## Aim of the exercise
Find the string "techcrunch" in the records. Copy each line that has it.

Document images with source code

[Start of section]

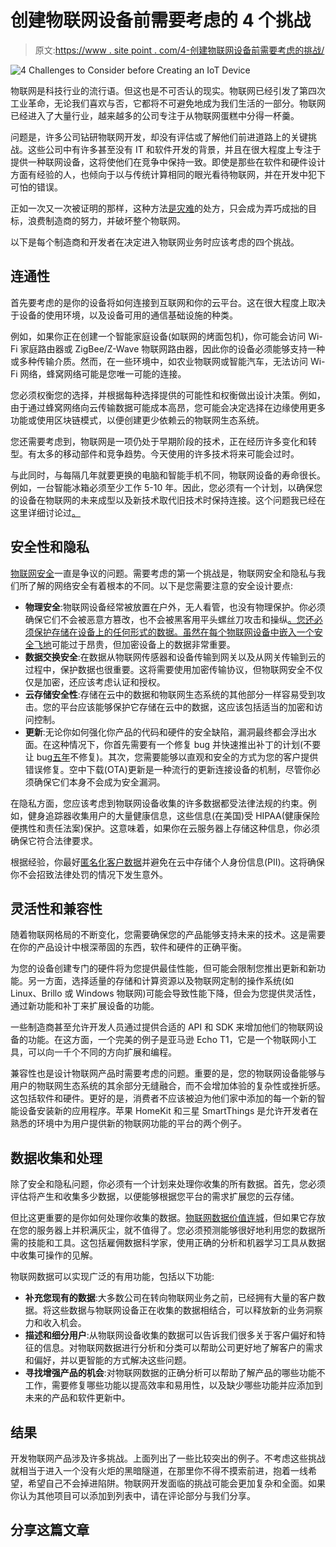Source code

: # 创建物联网设备前需要考虑的 4 个挑战

> 原文:[https://www . site point . com/4-创建物联网设备前需要考虑的挑战/](https://www.sitepoint.com/4-challenges-to-consider-before-creating-an-iot-device/)

![4 Challenges to Consider before Creating an IoT Device](../Images/ecf27cd4b6983ea06f02f47319a052ed.png)

物联网是科技行业的流行语。但这也是不可否认的现实。物联网已经引发了第四次工业革命，无论我们喜欢与否，它都将不可避免地成为我们生活的一部分。物联网已经进入了大量行业，越来越多的公司专注于从物联网蛋糕中分得一杯羹。

问题是，许多公司钻研物联网开发，却没有评估或了解他们前进道路上的关键挑战。这些公司中有许多甚至没有 IT 和软件开发的背景，并且在很大程度上专注于提供一种联网设备，这将使他们在竞争中保持一致。即使是那些在软件和硬件设计方面有经验的人，也倾向于以与传统计算相同的眼光看待物联网，并在开发中犯下可怕的错误。

正如一次又一次被证明的那样，这种方法[是灾难](http://motherboard.vice.com/read/when-the-internet-of-things-starts-to-feel-like-the-internet-of-shit)的处方，只会成为弄巧成拙的目标，浪费制造商的努力，并破坏整个物联网。

以下是每个制造商和开发者在决定进入物联网业务时应该考虑的四个挑战。

## 连通性

首先要考虑的是你的设备将如何连接到互联网和你的云平台。这在很大程度上取决于设备的使用环境，以及设备可用的通信基础设施的种类。

例如，如果你正在创建一个智能家庭设备(如联网的烤面包机)，你可能会访问 Wi-Fi 家庭路由器或 ZigBee/Z-Wave 物联网路由器，因此你的设备必须能够支持一种或多种传输介质。然而，在一些环境中，如农业物联网或智能汽车，无法访问 Wi-Fi 网络，蜂窝网络可能是您唯一可能的连接。

您必须权衡您的选择，并根据每种选择提供的可能性和权衡做出设计决策。例如，由于通过蜂窝网络向云传输数据可能成本高昂，您可能会决定选择在边缘使用更多功能或使用区块链模式，以便创建更少依赖云的物联网生态系统。

您还需要考虑到，物联网是一项仍处于早期阶段的技术，正在经历许多变化和转型。有太多的移动部件和竞争趋势。今天使用的许多技术将来可能会过时。

与此同时，与每隔几年就要更换的电脑和智能手机不同，物联网设备的寿命很长。例如，一台智能冰箱必须至少工作 5-10 年。因此，您必须有一个计划，以确保您的设备在物联网的未来成型以及新技术取代旧技术时保持连接。这个问题我已经在这里详细讨论过[。](https://techcrunch.com/2016/04/06/how-to-deal-with-iot-challenges-through-abstraction/)

## 安全性和隐私

[物联网安全](https://techcrunch.com/2015/10/24/why-iot-security-is-so-critical/)一直是争议的问题。需要考虑的第一个挑战是，物联网安全和隐私与我们所了解的网络安全有着根本的不同。以下是您需要注意的安全设计要点:

*   **物理安全**:物联网设备经常被放置在户外，无人看管，也没有物理保护。你必须确保它们不会被恶意方篡改，也不会被黑客用平头螺丝刀攻击和操纵[。您还必须保护存储在设备上的任何形式的数据。虽然在每个物联网设备中嵌入一个](http://www.cnet.com/news/rings-smart-doorbell-can-leave-your-house-vulnerable-to-hacks/)[安全飞地](https://techcrunch.com/2014/02/26/how-touch-id-and-secure-enclave-work/)可能过于昂贵，但加密设备上的数据非常重要。
*   **数据交换安全**:在数据从物联网传感器和设备传输到网关以及从网关传输到云的过程中，保护数据也很重要。这将需要使用加密传输协议，但物联网安全不仅仅是加密，还应该考虑认证和授权。
*   **云存储安全性**:存储在云中的数据和物联网生态系统的其他部分一样容易受到攻击。您的平台应该能够保护它存储在云中的数据，这应该包括适当的加密和访问控制。
*   **更新**:无论你如何强化你产品的代码和硬件的安全缺陷，漏洞最终都会浮出水面。在这种情况下，你首先需要有一个修复 bug 并快速推出补丁的计划(不要让 bug[五年](https://www.wired.com/2015/09/gm-took-5-years-fix-full-takeover-hack-millions-onstar-cars/)不修复)。其次，您需要能够以直观和安全的方式为您的客户提供错误修复。空中下载(OTA)更新是一种流行的更新连接设备的机制，尽管你必须确保它们本身不会成为安全漏洞。

在隐私方面，您应该考虑到物联网设备收集的许多数据都受法律法规的约束。例如，健身追踪器收集用户的大量健康信息，这些信息(在美国)受 HIPAA(健康保险便携性和责任法案)保护。这意味着，如果你在云服务器上存储这种信息，你必须确保它符合法律要求。

根据经验，你最好[匿名化客户数据](http://thenextweb.com/entrepreneur/2016/08/15/how-iot-companies-can-beef-up-their-data-security/#gref)并避免在云中存储个人身份信息(PII)。这将确保你不会招致法律处罚的情况下发生意外。

## 灵活性和兼容性

随着物联网格局的不断变化，您需要确保您的产品能够支持未来的技术。这是需要在你的产品设计中根深蒂固的东西，软件和硬件的正确平衡。

为您的设备创建专门的硬件将为您提供最佳性能，但可能会限制您推出更新和新功能。另一方面，选择适量的存储和计算资源以及物联网定制的操作系统(如 Linux、Brillo 或 Windows 物联网)可能会导致性能下降，但会为您提供灵活性，通过新功能和补丁来扩展设备的功能。

一些制造商甚至允许开发人员通过提供合适的 API 和 SDK 来增加他们的物联网设备的功能。在这方面，一个完美的例子是亚马逊 Echo T1，它是一个物联网小工具，可以向一千个不同的方向扩展和编程。

兼容性也是设计物联网产品时需要考虑的问题。重要的是，您的物联网设备能够与用户的物联网生态系统的其余部分无缝融合，而不会增加体验的复杂性或挫折感。这包括软件和硬件。更好的是，消费者不应该被迫为他们家中添加的每一个新的智能设备安装新的应用程序。苹果 HomeKit 和三星 SmartThings 是允许开发者在熟悉的环境中为用户提供新的物联网功能的平台的两个例子。

## 数据收集和处理

除了安全和隐私问题，你必须有一个计划来处理你收集的所有数据。首先，您必须评估将产生和收集多少数据，以便能够根据您平台的需求扩展您的云存储。

但比这更重要的是你如何处理你收集的数据。[物联网数据价值连城](https://blog.xively.com/iot-data-worth-its-weight-in-gold/)，但如果它存放在您的服务器上并积满灰尘，就不值得了。您必须预测能够很好地利用您的数据所需的技能和工具。这包括雇佣数据科学家，使用正确的分析和机器学习工具从数据中收集可操作的见解。

物联网数据可以实现广泛的有用功能，包括以下功能:

*   **补充您现有的数据**:大多数公司在转向物联网业务之前，已经拥有大量的客户数据。将这些数据与物联网设备正在收集的数据相结合，可以释放新的业务洞察力和收入机会。
*   **描述和细分用户**:从物联网设备收集的数据可以告诉我们很多关于客户偏好和特征的信息。对物联网数据进行分析和分类可以帮助公司更好地了解客户的需求和偏好，并以更智能的方式解决这些问题。
*   **寻找增强产品的机会**:对物联网数据的正确分析可以帮助了解产品的哪些功能不工作，需要修复哪些功能以提高效率和易用性，以及缺少哪些功能并应添加到未来的产品和软件更新中。

## 结果

开发物联网产品涉及许多挑战。上面列出了一些比较突出的例子。不考虑这些挑战就相当于进入一个没有火炬的黑暗隧道，在那里你不得不摸索前进，抱着一线希望，希望自己不会掉进陷阱。物联网开发面临的挑战可能会更加复杂和全面。如果你认为其他项目可以添加到列表中，请在评论部分与我们分享。

## 分享这篇文章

[End of section]

## Task result
与此同时，与每隔几年就要更换的电脑和智能手机不同，物联网设备的寿命很长。例如，一台智能冰箱必须至少工作 5-10 年。因此，您必须有一个计划，以确保您的设备在物联网的未来成型以及新技术取代旧技术时保持连接。这个问题我已经在这里详细讨论过[。](https://techcrunch.com/2016/04/06/how-to-deal-with-iot-challenges-through-abstraction/)
[物联网安全](https://techcrunch.com/2015/10/24/why-iot-security-is-so-critical/)一直是争议的问题。需要考虑的第一个挑战是，物联网安全和隐私与我们所了解的网络安全有着根本的不同。以下是您需要注意的安全设计要点:
*   **物理安全**:物联网设备经常被放置在户外，无人看管，也没有物理保护。你必须确保它们不会被恶意方篡改，也不会被黑客用平头螺丝刀攻击和操纵[。您还必须保护存储在设备上的任何形式的数据。虽然在每个物联网设备中嵌入一个](http://www.cnet.com/news/rings-smart-doorbell-can-leave-your-house-vulnerable-to-hacks/)[安全飞地](https://techcrunch.com/2014/02/26/how-touch-id-and-secure-enclave-work/)可能过于昂贵，但加密设备上的数据非常重要。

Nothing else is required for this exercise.